ENCART: Avant le 11 septembre, l'administration Bush a bridé l'activité
antiterroriste du FBI parce qu'elle menait d'intenses négociations avec les
talibans, s'engageant à les épauler s'ils leur livraient Oussama Ben Laden.
C'est la thèse de La Vérité interdite, un livre à paraître le 14 novembre dont
Le Monde publie des bonnes feuilles, ainsi que les extraits d'un rapport du
secrétaire général des Nations unies, Kofi Annan, attestant la réelle activité
diplomatique avec les différents acteurs afghans

CE livre est appelé à faire un certain bruit. Son titre, Ben Laden, La Vérité
interdite, sent l'impératif marketing. A certaines erreurs, on devine qu'il a
été écrit dans la précipitation. Ainsi, les auteurs écrivent que le ministre
taliban des affaires étrangères a fait une déclaration envisageant l'extradition
de Ben Laden au magazine américain Time, le 5 février 2001, quinze jours après
l'investiture de George Bush. Ils l'interprètent comme un appel du pied direct
aux Américains. En fait, la déclaration a été donnée au Times de Londres, puis
reprise le lendemain par les agences de presse. Mais cela ne remet pas en cause
les thèses qu'échafaudent ses auteurs, Jean- Charles Brisard et Guillaume
Dasquié. Que disent-ils? D'abord que, jusqu'au 11 septembre, le FBI américain a
été empêché d'enquêter, en Arabie saoudite et au Yémen, sur les commanditaires
d'attentats anti-américains, parce que la diplomatie washingtonienne voulait
préserver ses relations avec les monarchies du Golfe. Ils présentent, sur ce
point, un témoignage scoop, celui de John O'Neill, numéro deux du FBI, qui en
claqua la porte en juillet 2001, précisément parce qu'il se disait bridé dans
son action.

Ils affirment, ensuite, que la diplomatie américaine était engagée, depuis des
années, dans de multiples tractations avec les talibans et leurs voisins
(Pakistan, Russie, républiques ex-soviétiques de la région, Chine, Inde) afin,
essentiellement, de répondre aux attentes des compagnies pétrolières
américaines. La thèse a été amplement développée par Ahmed Rashid dans L'Ombre
des talibans (éd. Autrement). Mais son récit s'interrompt fin 1999. Brisard et
Dasquié, d'une certaine manière (sans le luxe de détails de Rashid), racontent
la suite, confirmant et ajoutant aux informations récemment parues dans la
presse américaine.

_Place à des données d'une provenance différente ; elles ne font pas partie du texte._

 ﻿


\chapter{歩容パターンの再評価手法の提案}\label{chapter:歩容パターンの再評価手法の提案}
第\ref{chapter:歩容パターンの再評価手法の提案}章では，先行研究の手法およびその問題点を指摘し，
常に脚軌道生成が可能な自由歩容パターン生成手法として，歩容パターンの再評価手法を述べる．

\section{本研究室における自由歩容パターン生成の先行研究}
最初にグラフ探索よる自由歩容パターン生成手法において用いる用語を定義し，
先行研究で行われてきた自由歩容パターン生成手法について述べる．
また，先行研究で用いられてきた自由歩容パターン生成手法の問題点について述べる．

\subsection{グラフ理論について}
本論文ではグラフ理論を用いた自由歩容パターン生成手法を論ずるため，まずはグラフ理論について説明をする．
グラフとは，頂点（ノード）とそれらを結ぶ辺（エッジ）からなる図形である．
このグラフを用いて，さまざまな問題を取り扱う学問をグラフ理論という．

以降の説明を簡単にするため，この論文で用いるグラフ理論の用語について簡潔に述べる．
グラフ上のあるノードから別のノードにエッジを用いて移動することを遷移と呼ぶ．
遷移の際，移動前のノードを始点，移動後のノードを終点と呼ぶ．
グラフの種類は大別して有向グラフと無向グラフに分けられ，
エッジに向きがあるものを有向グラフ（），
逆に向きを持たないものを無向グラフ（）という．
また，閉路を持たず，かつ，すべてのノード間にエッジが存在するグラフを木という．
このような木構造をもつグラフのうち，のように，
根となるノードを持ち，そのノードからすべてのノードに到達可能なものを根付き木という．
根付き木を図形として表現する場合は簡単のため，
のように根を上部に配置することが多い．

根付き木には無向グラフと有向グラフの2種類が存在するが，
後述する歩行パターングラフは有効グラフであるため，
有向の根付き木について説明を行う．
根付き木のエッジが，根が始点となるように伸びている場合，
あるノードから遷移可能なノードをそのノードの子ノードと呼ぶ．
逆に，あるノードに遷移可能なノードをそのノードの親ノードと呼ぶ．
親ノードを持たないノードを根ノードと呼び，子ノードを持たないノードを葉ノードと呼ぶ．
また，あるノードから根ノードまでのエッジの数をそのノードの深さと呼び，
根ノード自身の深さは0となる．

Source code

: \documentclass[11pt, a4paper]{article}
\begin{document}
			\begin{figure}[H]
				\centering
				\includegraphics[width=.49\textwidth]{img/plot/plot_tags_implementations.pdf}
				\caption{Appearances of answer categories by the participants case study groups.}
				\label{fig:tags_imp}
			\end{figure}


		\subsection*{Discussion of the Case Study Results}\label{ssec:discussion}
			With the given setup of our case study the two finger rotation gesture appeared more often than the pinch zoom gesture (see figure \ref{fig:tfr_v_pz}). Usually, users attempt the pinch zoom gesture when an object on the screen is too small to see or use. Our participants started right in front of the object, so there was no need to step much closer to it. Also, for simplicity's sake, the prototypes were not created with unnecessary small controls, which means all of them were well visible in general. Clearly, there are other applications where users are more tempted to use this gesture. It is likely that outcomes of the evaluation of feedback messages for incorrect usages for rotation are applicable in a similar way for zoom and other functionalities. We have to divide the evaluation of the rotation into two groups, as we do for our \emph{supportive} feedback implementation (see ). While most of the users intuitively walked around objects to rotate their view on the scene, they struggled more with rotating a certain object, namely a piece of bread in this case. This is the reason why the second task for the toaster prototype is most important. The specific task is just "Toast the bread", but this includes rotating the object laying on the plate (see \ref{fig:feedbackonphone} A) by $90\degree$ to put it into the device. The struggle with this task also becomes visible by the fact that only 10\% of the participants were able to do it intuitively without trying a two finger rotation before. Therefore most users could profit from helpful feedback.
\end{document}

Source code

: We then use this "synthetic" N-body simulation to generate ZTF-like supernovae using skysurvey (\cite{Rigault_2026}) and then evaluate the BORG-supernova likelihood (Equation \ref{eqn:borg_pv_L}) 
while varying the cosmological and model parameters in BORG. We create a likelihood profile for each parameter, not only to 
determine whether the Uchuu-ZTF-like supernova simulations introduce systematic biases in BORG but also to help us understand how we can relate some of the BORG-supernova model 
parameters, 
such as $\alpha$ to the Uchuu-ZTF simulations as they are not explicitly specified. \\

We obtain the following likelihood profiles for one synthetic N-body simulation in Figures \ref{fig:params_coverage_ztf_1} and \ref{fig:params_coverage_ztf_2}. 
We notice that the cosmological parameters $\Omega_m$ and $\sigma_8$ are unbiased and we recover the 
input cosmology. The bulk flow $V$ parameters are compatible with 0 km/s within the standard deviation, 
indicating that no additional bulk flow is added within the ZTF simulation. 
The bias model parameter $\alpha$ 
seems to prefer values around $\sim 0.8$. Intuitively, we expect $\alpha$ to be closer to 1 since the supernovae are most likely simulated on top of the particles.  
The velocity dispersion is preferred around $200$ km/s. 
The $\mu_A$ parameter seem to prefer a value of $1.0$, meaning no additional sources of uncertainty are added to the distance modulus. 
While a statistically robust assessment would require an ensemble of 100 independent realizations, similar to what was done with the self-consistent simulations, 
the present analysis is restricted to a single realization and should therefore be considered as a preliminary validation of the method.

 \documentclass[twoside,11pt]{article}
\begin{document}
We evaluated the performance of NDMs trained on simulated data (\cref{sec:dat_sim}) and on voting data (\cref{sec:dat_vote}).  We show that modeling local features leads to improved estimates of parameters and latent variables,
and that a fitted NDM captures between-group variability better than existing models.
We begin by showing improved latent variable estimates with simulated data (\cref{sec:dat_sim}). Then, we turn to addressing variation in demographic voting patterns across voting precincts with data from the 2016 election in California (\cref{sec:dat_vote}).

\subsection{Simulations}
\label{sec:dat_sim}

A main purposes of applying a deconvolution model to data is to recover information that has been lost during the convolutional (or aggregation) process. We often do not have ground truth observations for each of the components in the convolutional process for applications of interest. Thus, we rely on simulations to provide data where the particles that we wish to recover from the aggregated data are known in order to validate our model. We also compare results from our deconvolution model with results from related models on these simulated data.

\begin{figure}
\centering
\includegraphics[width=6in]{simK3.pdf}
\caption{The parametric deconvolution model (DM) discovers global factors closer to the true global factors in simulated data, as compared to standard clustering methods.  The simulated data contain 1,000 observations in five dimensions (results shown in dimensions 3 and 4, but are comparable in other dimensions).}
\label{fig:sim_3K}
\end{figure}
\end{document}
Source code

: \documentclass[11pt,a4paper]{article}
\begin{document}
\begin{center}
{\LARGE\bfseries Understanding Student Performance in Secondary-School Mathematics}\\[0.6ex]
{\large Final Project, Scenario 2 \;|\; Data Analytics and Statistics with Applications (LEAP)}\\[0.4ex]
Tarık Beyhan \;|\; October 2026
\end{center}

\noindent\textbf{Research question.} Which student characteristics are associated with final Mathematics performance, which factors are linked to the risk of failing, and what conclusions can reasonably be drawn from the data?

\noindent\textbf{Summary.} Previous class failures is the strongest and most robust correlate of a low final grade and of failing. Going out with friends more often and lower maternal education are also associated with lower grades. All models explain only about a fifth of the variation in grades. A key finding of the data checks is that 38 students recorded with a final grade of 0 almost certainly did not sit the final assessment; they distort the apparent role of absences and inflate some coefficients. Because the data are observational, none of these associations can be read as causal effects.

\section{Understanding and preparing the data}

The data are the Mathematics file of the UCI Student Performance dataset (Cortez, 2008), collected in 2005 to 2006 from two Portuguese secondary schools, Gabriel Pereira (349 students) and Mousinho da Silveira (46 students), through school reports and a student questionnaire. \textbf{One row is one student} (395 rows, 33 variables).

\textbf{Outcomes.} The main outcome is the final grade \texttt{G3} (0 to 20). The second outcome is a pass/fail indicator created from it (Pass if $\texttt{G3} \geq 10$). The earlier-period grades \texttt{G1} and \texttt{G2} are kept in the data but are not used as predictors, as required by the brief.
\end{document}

Ils montrent que des négociations ont été reprises, avec
fougue, par l'administration Bush, où le lobby pétrolier est aux manettes. Aux
bios édifiantes de nombreux proches du président (lire page ci-contre), les
auteurs auraient d'ailleurs pu ajouter Zalmay Khalilzad, l'Afghan de Bush depuis
le 11 septembre, qui fut expert pour Unocal, qui négocia avec les talibans de
1995 à fin 1998 le tracé d'un gazoduc traversant leur territoire.

Depuis 1998, pétroliers et diplomates américains étaient convaincus qu'une
victoire totale des talibans - qu'ils avaient souhaitée pour stabiliser
l'Afghanistan - n'était plus envisageable. Il fallait sortir d'un nouveau grand
jeu où les intérêts opposés, américano-pakistanais d'un côté,
russo-irano-indiens de l'autre, empêchaient la victoire d'un camp sur l'autre en
Afghanistan. Strobe Talbott, le sous-secrétaire d'Etat américain, l'avait dit
dès juillet 1997: Laissons Rudyard Kipling sur les étagères de l'histoire. Le
grand jeu décrit dans Kim fut surtout un jeu à somme nulle.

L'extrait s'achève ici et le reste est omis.